You've said of your work directing animation, that there's a sense in which you're almost married to the character. Could you talk about that?

Chuck Jones: Yes. You depend on them. You have to trust one another. In a lot of marriages, people don't, and that results in bad pictures and bad marriages.


Often, when I'm halfway through a picture, I don't know how the hell I'm going to end it? And, then I have to think more carefully, "What would Bugs Bunny do in a situation like this?" In other words, I can't think of what I would do, or what I think Bugs Bunny should do. I have to think as Bugs Bunny, not of Bugs Bunny. And drawing them, as I say, is not difficult.
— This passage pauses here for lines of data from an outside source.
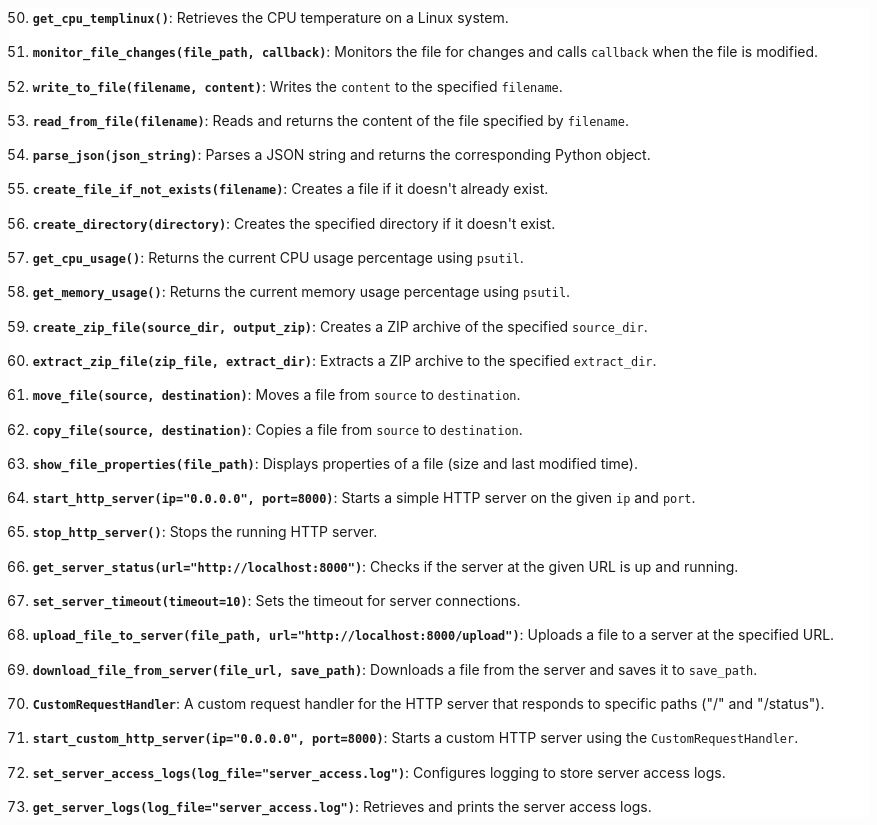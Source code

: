 50. **`get_cpu_templinux()`**: Retrieves the CPU temperature on a Linux system.

51. **`monitor_file_changes(file_path, callback)`**: Monitors the file for changes and calls `callback` when the file is modified.

52. **`write_to_file(filename, content)`**: Writes the `content` to the specified `filename`.

53. **`read_from_file(filename)`**: Reads and returns the content of the file specified by `filename`.

54. **`parse_json(json_string)`**: Parses a JSON string and returns the corresponding Python object.

55. **`create_file_if_not_exists(filename)`**: Creates a file if it doesn't already exist.

56. **`create_directory(directory)`**: Creates the specified directory if it doesn't exist.

57. **`get_cpu_usage()`**: Returns the current CPU usage percentage using `psutil`.

58. **`get_memory_usage()`**: Returns the current memory usage percentage using `psutil`.

59. **`create_zip_file(source_dir, output_zip)`**: Creates a ZIP archive of the specified `source_dir`.

60. **`extract_zip_file(zip_file, extract_dir)`**: Extracts a ZIP archive to the specified `extract_dir`.

61. **`move_file(source, destination)`**: Moves a file from `source` to `destination`.

62. **`copy_file(source, destination)`**: Copies a file from `source` to `destination`.

63. **`show_file_properties(file_path)`**: Displays properties of a file (size and last modified time).

64. **`start_http_server(ip="0.0.0.0", port=8000)`**: Starts a simple HTTP server on the given `ip` and `port`.

65. **`stop_http_server()`**: Stops the running HTTP server.

66. **`get_server_status(url="http://localhost:8000")`**: Checks if the server at the given URL is up and running.

67. **`set_server_timeout(timeout=10)`**: Sets the timeout for server connections.

68. **`upload_file_to_server(file_path, url="http://localhost:8000/upload")`**: Uploads a file to a server at the specified URL.

69. **`download_file_from_server(file_url, save_path)`**: Downloads a file from the server and saves it to `save_path`.

70. **`CustomRequestHandler`**: A custom request handler for the HTTP server that responds to specific paths ("/" and "/status").

71. **`start_custom_http_server(ip="0.0.0.0", port=8000)`**: Starts a custom HTTP server using the `CustomRequestHandler`.

72. **`set_server_access_logs(log_file="server_access.log")`**: Configures logging to store server access logs.

73. **`get_server_logs(log_file="server_access.log")`**: Retrieves and prints the server access logs.
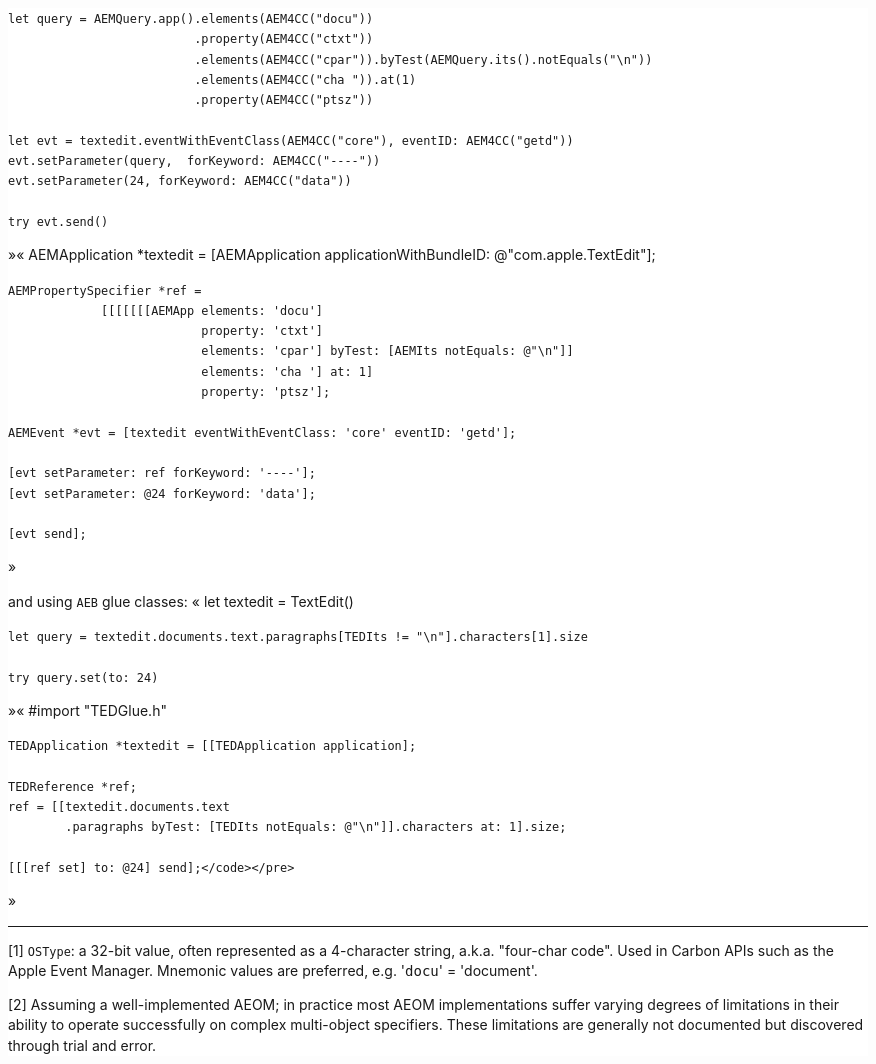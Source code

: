     let query = AEMQuery.app().elements(AEM4CC("docu"))
                              .property(AEM4CC("ctxt"))
                              .elements(AEM4CC("cpar")).byTest(AEMQuery.its().notEquals("\n"))
                              .elements(AEM4CC("cha ")).at(1)
                              .property(AEM4CC("ptsz"))

    let evt = textedit.eventWithEventClass(AEM4CC("core"), eventID: AEM4CC("getd"))
    evt.setParameter(query,  forKeyword: AEM4CC("----"))
    evt.setParameter(24, forKeyword: AEM4CC("data"))

    try evt.send()
»«
    AEMApplication *textedit = [AEMApplication applicationWithBundleID: @"com.apple.TextEdit"];

    AEMPropertySpecifier *ref =
                 [[[[[[[AEMApp elements: 'docu']
                               property: 'ctxt']
                               elements: 'cpar'] byTest: [AEMIts notEquals: @"\n"]]
                               elements: 'cha '] at: 1]
                               property: 'ptsz'];

    AEMEvent *evt = [textedit eventWithEventClass: 'core' eventID: 'getd'];

    [evt setParameter: ref forKeyword: '----'];
    [evt setParameter: @24 forKeyword: 'data'];

    [evt send];
»

and using `AEB` glue classes:
«
    let textedit = TextEdit()

    let query = textedit.documents.text.paragraphs[TEDIts != "\n"].characters[1].size

    try query.set(to: 24)
»«
    #import "TEDGlue.h"

    TEDApplication *textedit = [[TEDApplication application];

    TEDReference *ref;
    ref = [[textedit.documents.text
            .paragraphs byTest: [TEDIts notEquals: @"\n"]].characters at: 1].size;

    [[[ref set] to: @24] send];</code></pre>
»

-------

<a name="f1"></a>[1] `OSType`: a 32-bit value, often represented as a 4-character string, a.k.a. "four-char code". Used in Carbon APIs such as the Apple Event Manager. Mnemonic values are preferred, e.g. '<tt>docu</tt>' = 'document'.

<a name="f2"></a>[2] Assuming a well-implemented AEOM; in practice most AEOM implementations suffer varying degrees of limitations in their ability to operate successfully on complex multi-object specifiers. These limitations are generally not documented but discovered through trial and error.

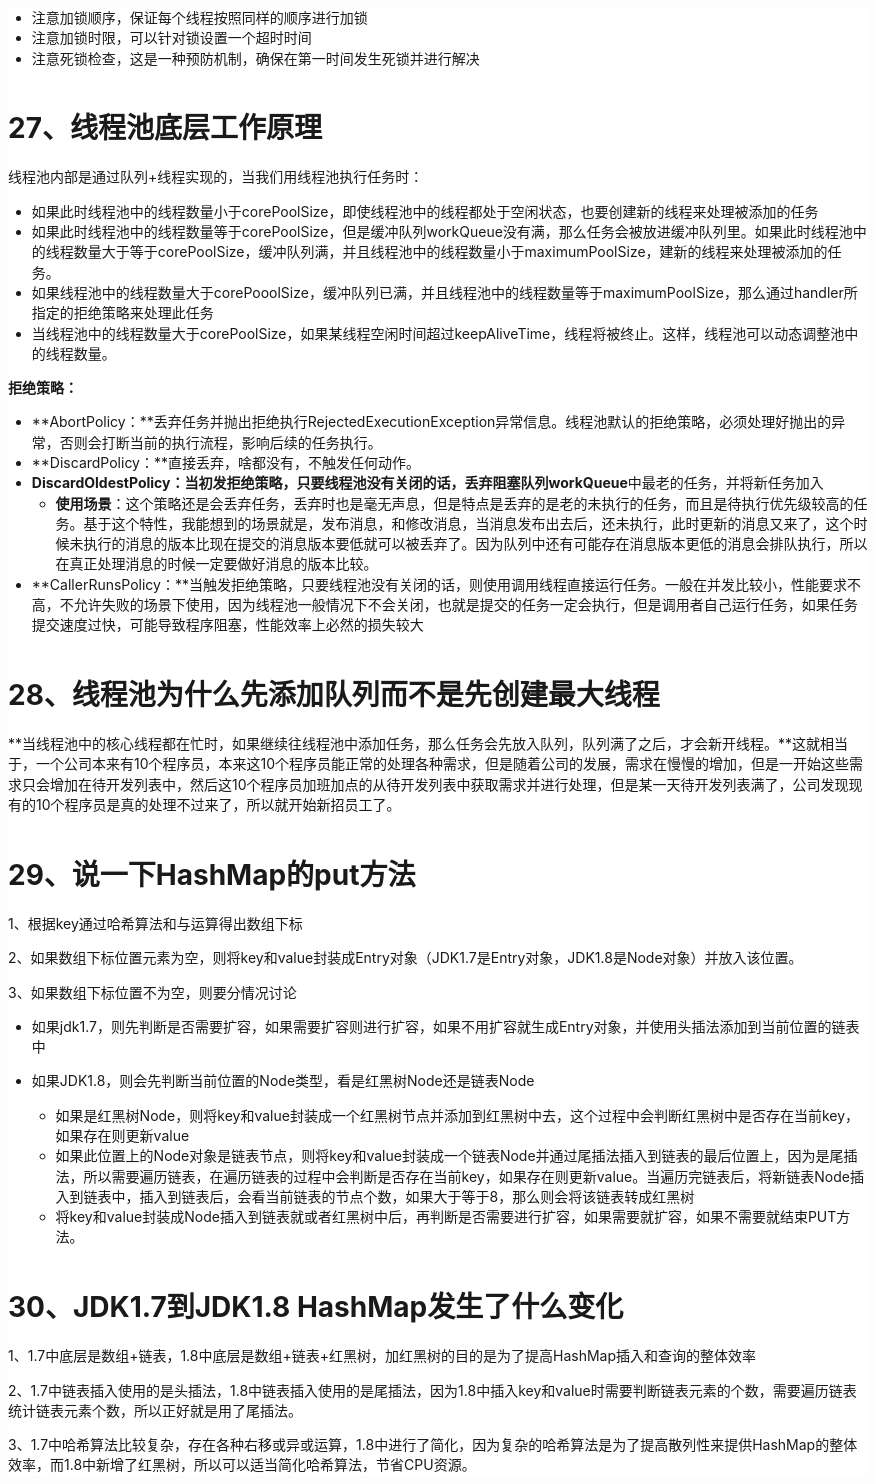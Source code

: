 - 注意加锁顺序，保证每个线程按照同样的顺序进行加锁
- 注意加锁时限，可以针对锁设置一个超时时间
- 注意死锁检查，这是一种预防机制，确保在第一时间发生死锁并进行解决



# 27、线程池底层工作原理

线程池内部是通过队列+线程实现的，当我们用线程池执行任务时：

- 如果此时线程池中的线程数量小于corePoolSize，即使线程池中的线程都处于空闲状态，也要创建新的线程来处理被添加的任务
- 如果此时线程池中的线程数量等于corePoolSize，但是缓冲队列workQueue没有满，那么任务会被放进缓冲队列里。如果此时线程池中的线程数量大于等于corePoolSize，缓冲队列满，并且线程池中的线程数量小于maximumPoolSize，建新的线程来处理被添加的任务。
- 如果线程池中的线程数量大于corePooolSize，缓冲队列已满，并且线程池中的线程数量等于maximumPoolSize，那么通过handler所指定的拒绝策略来处理此任务
- 当线程池中的线程数量大于corePoolSize，如果某线程空闲时间超过keepAliveTime，线程将被终止。这样，线程池可以动态调整池中的线程数量。

**拒绝策略：**

- **AbortPolicy：**丢弃任务并抛出拒绝执行RejectedExecutionException异常信息。线程池默认的拒绝策略，必须处理好抛出的异常，否则会打断当前的执行流程，影响后续的任务执行。
- **DiscardPolicy：**直接丢弃，啥都没有，不触发任何动作。
- **DiscardOldestPolicy：**当初发拒绝策略，只要线程池没有关闭的话，丢弃阻塞队列**workQueue**中最老的任务，并将新任务加入
  - **使用场景**：这个策略还是会丢弃任务，丢弃时也是毫无声息，但是特点是丢弃的是老的未执行的任务，而且是待执行优先级较高的任务。基于这个特性，我能想到的场景就是，发布消息，和修改消息，当消息发布出去后，还未执行，此时更新的消息又来了，这个时候未执行的消息的版本比现在提交的消息版本要低就可以被丢弃了。因为队列中还有可能存在消息版本更低的消息会排队执行，所以在真正处理消息的时候一定要做好消息的版本比较。
- **CallerRunsPolicy：**当触发拒绝策略，只要线程池没有关闭的话，则使用调用线程直接运行任务。一般在并发比较小，性能要求不高，不允许失败的场景下使用，因为线程池一般情况下不会关闭，也就是提交的任务一定会执行，但是调用者自己运行任务，如果任务提交速度过快，可能导致程序阻塞，性能效率上必然的损失较大

# 28、线程池为什么先添加队列而不是先创建最大线程

**当线程池中的核心线程都在忙时，如果继续往线程池中添加任务，那么任务会先放入队列，队列满了之后，才会新开线程。**这就相当于，一个公司本来有10个程序员，本来这10个程序员能正常的处理各种需求，但是随着公司的发展，需求在慢慢的增加，但是一开始这些需求只会增加在待开发列表中，然后这10个程序员加班加点的从待开发列表中获取需求并进行处理，但是某一天待开发列表满了，公司发现现有的10个程序员是真的处理不过来了，所以就开始新招员工了。



# 29、说一下HashMap的put方法

1、根据key通过哈希算法和与运算得出数组下标

2、如果数组下标位置元素为空，则将key和value封装成Entry对象（JDK1.7是Entry对象，JDK1.8是Node对象）并放入该位置。

3、如果数组下标位置不为空，则要分情况讨论

- 如果jdk1.7，则先判断是否需要扩容，如果需要扩容则进行扩容，如果不用扩容就生成Entry对象，并使用头插法添加到当前位置的链表中

- 如果JDK1.8，则会先判断当前位置的Node类型，看是红黑树Node还是链表Node

  - 如果是红黑树Node，则将key和value封装成一个红黑树节点并添加到红黑树中去，这个过程中会判断红黑树中是否存在当前key，如果存在则更新value
  - 如果此位置上的Node对象是链表节点，则将key和value封装成一个链表Node并通过尾插法插入到链表的最后位置上，因为是尾插法，所以需要遍历链表，在遍历链表的过程中会判断是否存在当前key，如果存在则更新value。当遍历完链表后，将新链表Node插入到链表中，插入到链表后，会看当前链表的节点个数，如果大于等于8，那么则会将该链表转成红黑树
  - 将key和value封装成Node插入到链表就或者红黑树中后，再判断是否需要进行扩容，如果需要就扩容，如果不需要就结束PUT方法。

  

# 30、JDK1.7到JDK1.8 HashMap发生了什么变化

1、1.7中底层是数组+链表，1.8中底层是数组+链表+红黑树，加红黑树的目的是为了提高HashMap插入和查询的整体效率

2、1.7中链表插入使用的是头插法，1.8中链表插入使用的是尾插法，因为1.8中插入key和value时需要判断链表元素的个数，需要遍历链表统计链表元素个数，所以正好就是用了尾插法。

3、1.7中哈希算法比较复杂，存在各种右移或异或运算，1.8中进行了简化，因为复杂的哈希算法是为了提高散列性来提供HashMap的整体效率，而1.8中新增了红黑树，所以可以适当简化哈希算法，节省CPU资源。



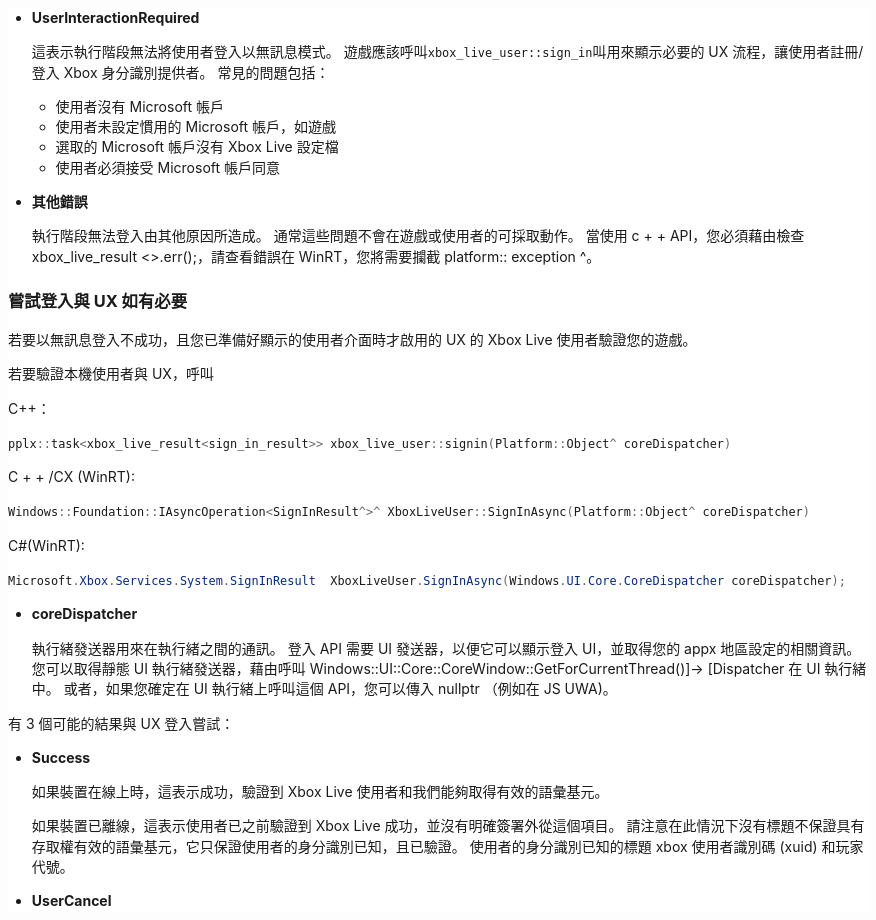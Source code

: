 * **UserInteractionRequired**

  這表示執行階段無法將使用者登入以無訊息模式。  遊戲應該呼叫`xbox_live_user::sign_in`叫用來顯示必要的 UX 流程，讓使用者註冊/登入 Xbox 身分識別提供者。  常見的問題包括：

  * 使用者沒有 Microsoft 帳戶
  * 使用者未設定慣用的 Microsoft 帳戶，如遊戲
  * 選取的 Microsoft 帳戶沒有 Xbox Live 設定檔
  * 使用者必須接受 Microsoft 帳戶同意

* **其他錯誤**

  執行階段無法登入由其他原因所造成。  通常這些問題不會在遊戲或使用者的可採取動作。 當使用 c + + API，您必須藉由檢查 xbox_live_result <>.err();，請查看錯誤在 WinRT，您將需要攔截 platform:: exception ^。

### <a name="attempt-to-sign-in-with-ux-if-required"></a>嘗試登入與 UX 如有必要 ###

若要以無訊息登入不成功，且您已準備好顯示的使用者介面時才啟用的 UX 的 Xbox Live 使用者驗證您的遊戲。

若要驗證本機使用者與 UX，呼叫

C++：

```cpp
pplx::task<xbox_live_result<sign_in_result>> xbox_live_user::signin(Platform::Object^ coreDispatcher)
```


C + + /CX (WinRT):

```cpp
Windows::Foundation::IAsyncOperation<SignInResult^>^ XboxLiveUser::SignInAsync(Platform::Object^ coreDispatcher)
```

C#(WinRT):

```csharp
Microsoft.Xbox.Services.System.SignInResult  XboxLiveUser.SignInAsync(Windows.UI.Core.CoreDispatcher coreDispatcher);
```

* **coreDispatcher**

  執行緒發送器用來在執行緒之間的通訊。 登入 API 需要 UI 發送器，以便它可以顯示登入 UI，並取得您的 appx 地區設定的相關資訊。 您可以取得靜態 UI 執行緒發送器，藉由呼叫 Windows::UI::Core::CoreWindow::GetForCurrentThread()]-> [Dispatcher 在 UI 執行緒中。 或者，如果您確定在 UI 執行緒上呼叫這個 API，您可以傳入 nullptr （例如在 JS UWA)。

有 3 個可能的結果與 UX 登入嘗試：

* **Success**

  如果裝置在線上時，這表示成功，驗證到 Xbox Live 使用者和我們能夠取得有效的語彙基元。

  如果裝置已離線，這表示使用者已之前驗證到 Xbox Live 成功，並沒有明確簽署外從這個項目。  請注意在此情況下沒有標題不保證具有存取權有效的語彙基元，它只保證使用者的身分識別已知，且已驗證。    使用者的身分識別已知的標題 xbox 使用者識別碼 (xuid) 和玩家代號。

* **UserCancel**
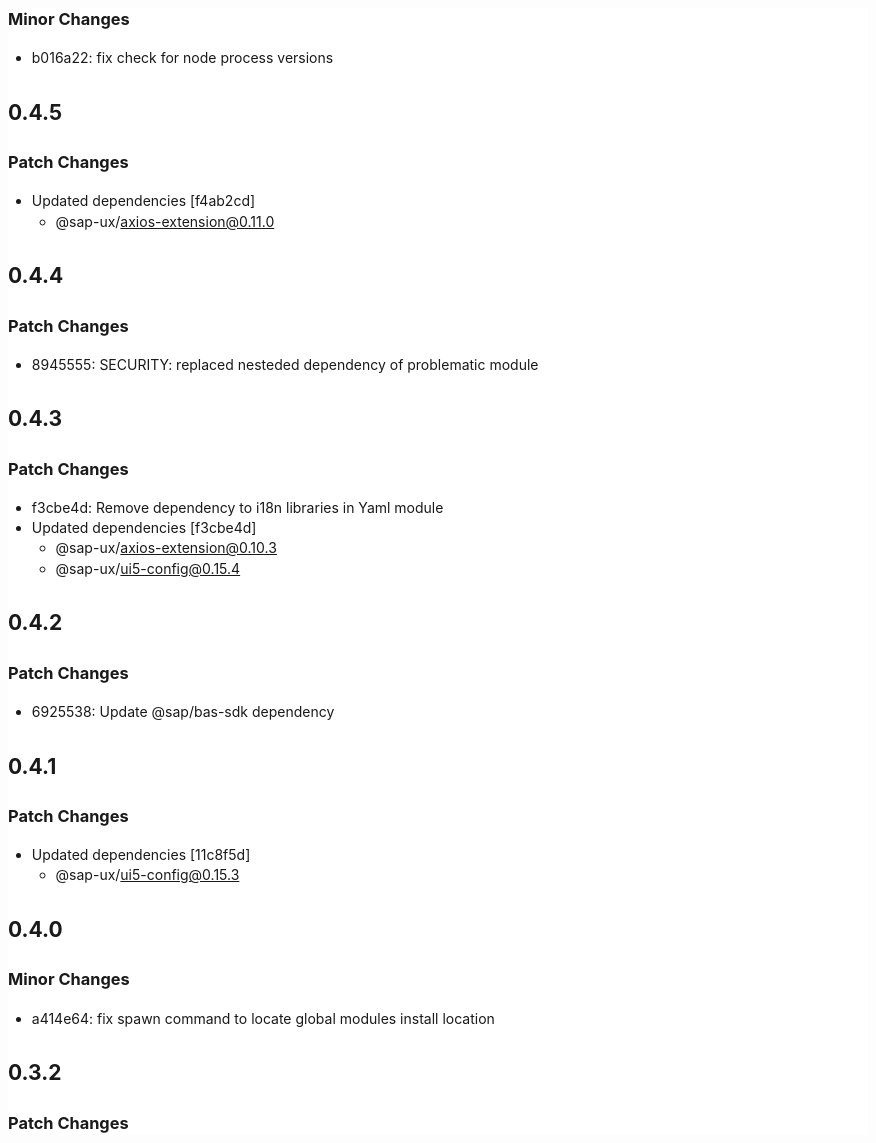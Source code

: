 ### Minor Changes

-   b016a22: fix check for node process versions

## 0.4.5

### Patch Changes

-   Updated dependencies [f4ab2cd]
    -   @sap-ux/axios-extension@0.11.0

## 0.4.4

### Patch Changes

-   8945555: SECURITY: replaced nesteded dependency of problematic module

## 0.4.3

### Patch Changes

-   f3cbe4d: Remove dependency to i18n libraries in Yaml module
-   Updated dependencies [f3cbe4d]
    -   @sap-ux/axios-extension@0.10.3
    -   @sap-ux/ui5-config@0.15.4

## 0.4.2

### Patch Changes

-   6925538: Update @sap/bas-sdk dependency

## 0.4.1

### Patch Changes

-   Updated dependencies [11c8f5d]
    -   @sap-ux/ui5-config@0.15.3

## 0.4.0

### Minor Changes

-   a414e64: fix spawn command to locate global modules install location

## 0.3.2

### Patch Changes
Just like an actor dressed like Hamlet can walk across and look like Hamlet. But boy, when he gets into the action, he has to be thinking as Hamlet.

[ Key to Success ] Vision


Tell us that little anecdote about the writer who wrote to his grandmother that he was writing scripts for Bugs Bunny.

Chuck Jones: Yeah.


Bill Scott, he later did most of the work on Rocky and Bullwinkle. He was the voice of the moose, and other voices. He was the lead writer. He was bright. After the war, he came to work for us as a writer. And he was very proud he was there and he wrote a letter to his grandmother in Denver and told her he was writing scripts for Bugs Bunny. And she wrote back a rather peckish letter that indicated she wasn't very happy about that. She said, "I don't see why you have to write scripts for Bugs Bunny. He's funny enough just the way he is." He was delighted with that, we were delighted with it, too. If you want to know what a triumph is, it's the feeling that people really believe these characters live, just like we do. But if we don't, there's no chance anybody else is going to.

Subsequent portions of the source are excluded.